The dust storm first started late on 2 May 2018, predominantly hitting the states of Uttar Pradesh and Rajasthan. At least 73 people were killed in Uttar Pradesh, with 43 of those in the city of Agra; 21 people have been reported killed in Kheragarh, a town around 50 km south-west of the city. At least 35 people were killed in Rajasthan, with the Alwar district being the worst hit; the Bharatpur and Dholpur districts were also affected. Four people died in the state of Uttarakhand, and Delhi was also affected. More than 200 people were injured by the storm.

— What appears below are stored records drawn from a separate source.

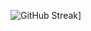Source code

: ![GitHub Streak](https://streak-stats.demolab.com?user=imradhe&theme=chartreuse-dark&border_radius=2.5&exclude_days=Sun&type=png&sideNums=EB5454&fire=EB5454)]
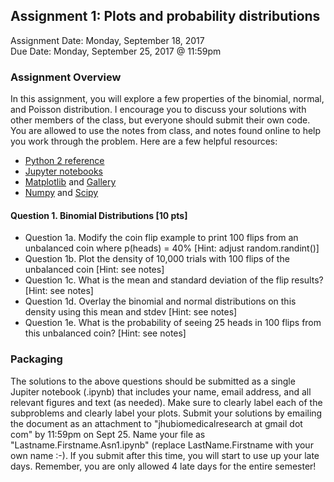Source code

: ## Assignment 1: Plots and probability distributions
Assignment Date: Monday, September 18, 2017<br>
Due Date: Monday, September 25, 2017 @ 11:59pm <br>

### Assignment Overview

In this assignment, you will explore a few properties of the binomial, normal, and Poisson distribution. I encourage you to discuss your solutions with other members of the class, but everyone should submit their own code. You are allowed to use the notes from class, and notes found online to help you work through the problem. Here are a few helpful resources:

- [Python 2 reference](https://docs.python.org/2/reference/index.html)
- [Jupyter notebooks](http://jupyter.org/)
- [Matplotlib](https://matplotlib.org/) and [Gallery](https://matplotlib.org/gallery.html)
- [Numpy](http://www.numpy.org/) and [Scipy](https://www.scipy.org/)


#### Question 1. Binomial Distributions [10 pts]

- Question 1a. Modify the coin flip example to print 100 flips from an unbalanced coin where p(heads) = 40% [Hint: adjust random.randint()]
- Question 1b. Plot the density of 10,000 trials with 100 flips of the unbalanced coin [Hint: see notes]
- Question 1c. What is the mean and standard deviation of the flip results? [Hint: see notes]
- Question 1d. Overlay the binomial and normal distributions on this density using this mean and stdev [Hint: see notes]
- Question 1e. What is the probability of seeing 25 heads in 100 flips from this unbalanced coin? [Hint: see notes]



### Packaging

The solutions to the above questions should be submitted as a single Jupiter notebook (.ipynb) that includes your name, email address, and all relevant figures and text (as needed). Make sure to clearly label each of the subproblems and clearly label your plots. Submit your solutions by emailing the document as an attachment to "jhubiomedicalresearch at gmail dot com" by 11:59pm on Sept 25. Name your file as "Lastname.Firstname.Asn1.ipynb" (replace LastName.Firstname with your own name :-). If you submit after this time, you will start to use up your late days. Remember, you are only allowed 4 late days for the entire semester!


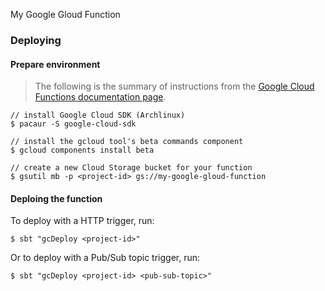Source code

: My Google Gloud Function

### Deploying

#### Prepare environment

> The following is the summary of instructions from the [Google Cloud Functions documentation page](https://cloud.google.com/functions/docs/quickstart).

    // install Google Cloud SDK (Archlinux)
    $ pacaur -S google-cloud-sdk

    // install the gcloud tool's beta commands component
    $ gcloud components install beta

    // create a new Cloud Storage bucket for your function
    $ gsutil mb -p <project-id> gs://my-google-gloud-function

#### Deploing the function

To deploy with a HTTP trigger, run:

    $ sbt "gcDeploy <project-id>"

Or to deploy with a Pub/Sub topic trigger, run:

    $ sbt "gcDeploy <project-id> <pub-sub-topic>"
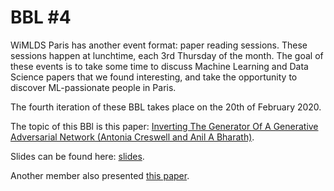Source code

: # BBL #4

WiMLDS Paris has another event format: paper reading sessions. These sessions happen at lunchtime, each 3rd Thursday of the month. The goal of these events is to take some time to discuss Machine Learning and Data Science papers that we found interesting, and take the opportunity to discover ML-passionate people in Paris.

The fourth iteration of these BBL takes place on the 20th of February 2020. 

The topic of this BBl is this paper: [Inverting The Generator Of A Generative
Adversarial Network (Antonia Creswell and Anil A Bharath)](Resources/reverting_gans.pdf).

Slides can be found here: [slides](slides).



Another member also presented [this paper](Resources/deepunfolding.pdf).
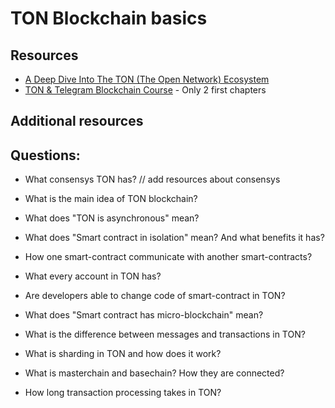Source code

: # TON Blockchain basics

## Resources

* [A Deep Dive Into The TON (The Open Network) Ecosystem](https://okxventures.medium.com/a-deep-dive-into-the-ton-the-open-network-ecosystem-34376fdd6082)
* [TON & Telegram Blockchain Сourse](https://stepik.org/course/176754/syllabus) - Only 2 first chapters

## Additional resources



## Questions:

* What consensys TON has? // add resources about consensys
* What is the main idea of TON blockchain?
* What does "TON is asynchronous" mean?
* What does "Smart contract in isolation" mean? And what benefits it has?
* How one smart-contract communicate with another smart-contracts?
  
* What every account in TON has?
* Are developers able to change code of smart-contract in TON?
* What does "Smart contract has micro-blockchain" mean?
* What is the difference between messages and transactions in TON?

* What is sharding in TON and how does it work?
* What is masterchain and basechain? How they are connected?
* How long transaction processing takes in TON?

Officials stated that the storm was more devastating than prior dust storms as the stronger weather system carried more debris which caused more damage to homes and buildings, and because it struck at night, most were asleep and were unable to take precautions, leaving many killed or injured by falling structures. Most damage and fatalities were associated with high winds, rather than dust. In Rajasthan, electricity supplies were interrupted by 200–300 downed pylons, and schools were closed in the Alwar district.

Because conditions were still prime for more severe weather, the Uttar Pradesh government continued to plan to alert its citizens to weather conditions for the following 48 hours.

== Aftermath ==

The Government of Uttar Pradesh has announced compensation for the relatives of those killed amounting to ₹4 lakh.